O violão de Cláudia Baccile está guardado. Ela parou de tocar desde que foi expulsa do Centro de Treinamento Ministerial Diante do Trono (CTMDT), da igreja evangélica Batista da Lagoinha, em Belo Horizonte, Minas Gerais. Foi em 2009. Na época, a designer tinha 19 anos e queria ser ministra de louvor como Ana Paula Valadão, cantora e pastora líder da banda Diante do Trono.

A fama do grupo gospel – reconhecido como um dos maiores ministérios de louvor da América Latina – atraía estudantes de todo o país, e até do exterior, para o CTMDT. Segundo Cláudia, o seminário era uma espécie de faculdade do Diante do Trono, embora não fosse reconhecido pelo Ministério da Educação (MEC). Os cursos eram pagos e os internos passavam por um processo seletivo do qual faziam parte cartas de recomendação de pastores e o preenchimento de um formulário que, entre outras coisas, perguntava sobre experiências homossexuais.

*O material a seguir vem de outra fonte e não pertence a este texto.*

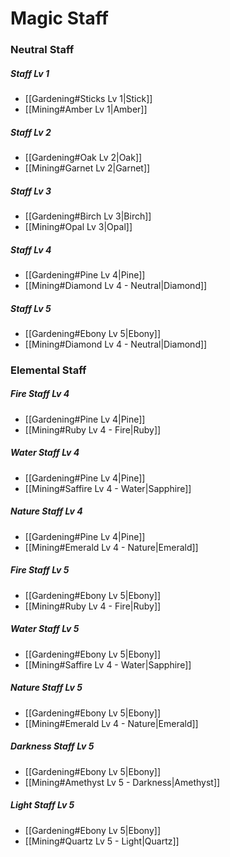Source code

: # Magic Staff

### Neutral Staff

##### Staff Lv 1
- [[Gardening#Sticks Lv 1|Stick]]
- [[Mining#Amber Lv 1|Amber]]

##### Staff Lv 2
- [[Gardening#Oak Lv 2|Oak]]
- [[Mining#Garnet Lv 2|Garnet]]

##### Staff Lv 3
- [[Gardening#Birch Lv 3|Birch]]
- [[Mining#Opal Lv 3|Opal]]

##### Staff Lv 4
- [[Gardening#Pine Lv 4|Pine]]
- [[Mining#Diamond Lv 4 - Neutral|Diamond]]

##### Staff Lv 5
- [[Gardening#Ebony Lv 5|Ebony]]
- [[Mining#Diamond Lv 4 - Neutral|Diamond]]


### Elemental Staff
##### Fire Staff Lv 4
- [[Gardening#Pine Lv 4|Pine]]
- [[Mining#Ruby Lv 4 - Fire|Ruby]]

##### Water Staff Lv 4
- [[Gardening#Pine Lv 4|Pine]]
- [[Mining#Saffire Lv 4 - Water|Sapphire]]

##### Nature Staff Lv 4
- [[Gardening#Pine Lv 4|Pine]]
- [[Mining#Emerald Lv 4 - Nature|Emerald]]

##### Fire Staff Lv 5
- [[Gardening#Ebony Lv 5|Ebony]]
- [[Mining#Ruby Lv 4 - Fire|Ruby]]

##### Water Staff Lv 5
- [[Gardening#Ebony Lv 5|Ebony]]
- [[Mining#Saffire Lv 4 - Water|Sapphire]]

##### Nature Staff Lv 5
- [[Gardening#Ebony Lv 5|Ebony]]
- [[Mining#Emerald Lv 4 - Nature|Emerald]]

##### Darkness Staff Lv 5
- [[Gardening#Ebony Lv 5|Ebony]]
- [[Mining#Amethyst Lv 5 - Darkness|Amethyst]]

##### Light Staff Lv 5
- [[Gardening#Ebony Lv 5|Ebony]]
- [[Mining#Quartz Lv 5 - Light|Quartz]]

Reprodução/Facebook Banda gospel Diante do Trono foi criada na Igreja Batista da Lagoinha, da qual a ministra Damares Alves já foi pastora

Cláudia conta que deixou a família, em Brasília (DF), para estudar “louvor e adoração” com as estrelas do Diante do Trono, incluindo a própria Ana Paula Valadão, e outros professores. Dois anos depois, o vestido da formatura já estava comprado. A mãe dela voou até Minas para participar da festa. No dia do baile, mesmo tendo sido aprovada em todas as disciplinas, ela foi expulsa e impedida de pegar o diploma por ser lésbica.

“O pastor líder disse que o nome do ministério não podia ser associado a pessoas como eu”, lembra. Era o desfecho de uma sequência de experiências traumáticas no ambiente religioso, que causaram na jovem danos psicológicos permanentes.  Para “curar” a homossexualidade, ela relata que foi isolada em um sítio, submetida a exorcismos, e fez sessões de terapia com psicólogos da própria Igreja Batista da Lagoinha.

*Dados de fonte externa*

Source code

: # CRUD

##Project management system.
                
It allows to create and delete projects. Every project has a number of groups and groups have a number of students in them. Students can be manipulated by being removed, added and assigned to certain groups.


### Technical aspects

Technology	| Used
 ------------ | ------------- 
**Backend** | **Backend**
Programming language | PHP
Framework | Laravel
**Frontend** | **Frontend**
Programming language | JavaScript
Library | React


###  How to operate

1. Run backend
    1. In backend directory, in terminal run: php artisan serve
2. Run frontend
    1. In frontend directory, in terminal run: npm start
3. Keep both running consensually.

Cláudia e a esposa – Foto: Arquivo pessoal

O convite da formatura do seminário tem a imagem de Cláudia, mas ela foi impedida de participar da celebração
Abominação aos olhos de Deus
Aos 30 anos, e casada com uma mulher, Cláudia fala com certa liberdade sobre sua experiência. Mas ainda convive com as sequelas do sofrimento intenso nos anos de seminário. No ano em que foi expulsa da escola, ela deixou de frequentar a igreja. Caiu em uma depressão profunda que reduziu sua imunidade a ponto de ser internada com múltiplas infecções. Ela ainda toma antidepressivos e ansiolíticos.

Desde os 5 anos, a designer se reconhece como lésbica. Mas não tinha ficado com mulheres até se apaixonar por uma aluna do seminário. Elas tiveram um caso quase platônico, sem relações sexuais, porque achavam que a homossexualidade era pecado.

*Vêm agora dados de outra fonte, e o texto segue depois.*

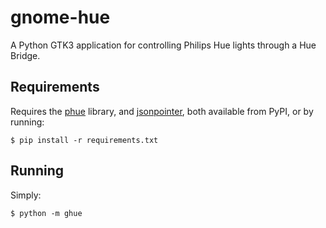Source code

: # gnome-hue

A Python GTK3 application for controlling Philips Hue lights through a Hue Bridge.

## Requirements

Requires the [phue](https://github.com/studioimaginaire/phue) library, and [jsonpointer](https://github.com/stefankoegl/python-json-pointer), both available from PyPI, or by running:

    $ pip install -r requirements.txt

## Running

Simply:

    $ python -m ghue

Movida pela culpa, ela revelou seus sentimentos à liderança da escola, que impôs o afastamento total das duas como condição para a continuidade dos estudos. “Tive que ler um versículo da Bíblia para ela na frente dos pastores. O texto falava que a homossexualidade é abominação para Deus. Ela saiu da sala chorando. Foi horrível”, lembra. Conforme seu relato, professores vigiavam os movimentos das estudantes e expunham o caso para outros alunos. Ela diz que teve o computador pessoal confiscado por uma das líderes, que vasculhou o dispositivo para achar trocas de mensagens dela com a outra aluna.

Violência e discriminação contra pessoas LGBTQI+ são crimes no Brasil desde julho de 2019. Felipe Daier, advogado especializado em direitos LGBTQI+, explica que “assim como o racismo, são crimes inafiançáveis e imprescritíveis, com pena de um a três anos de prisão”. Cláudia nunca fez uma denúncia formal contra o seminário, que parou de funcionar em 2018, em razão de uma crise financeira do Diante do Trono.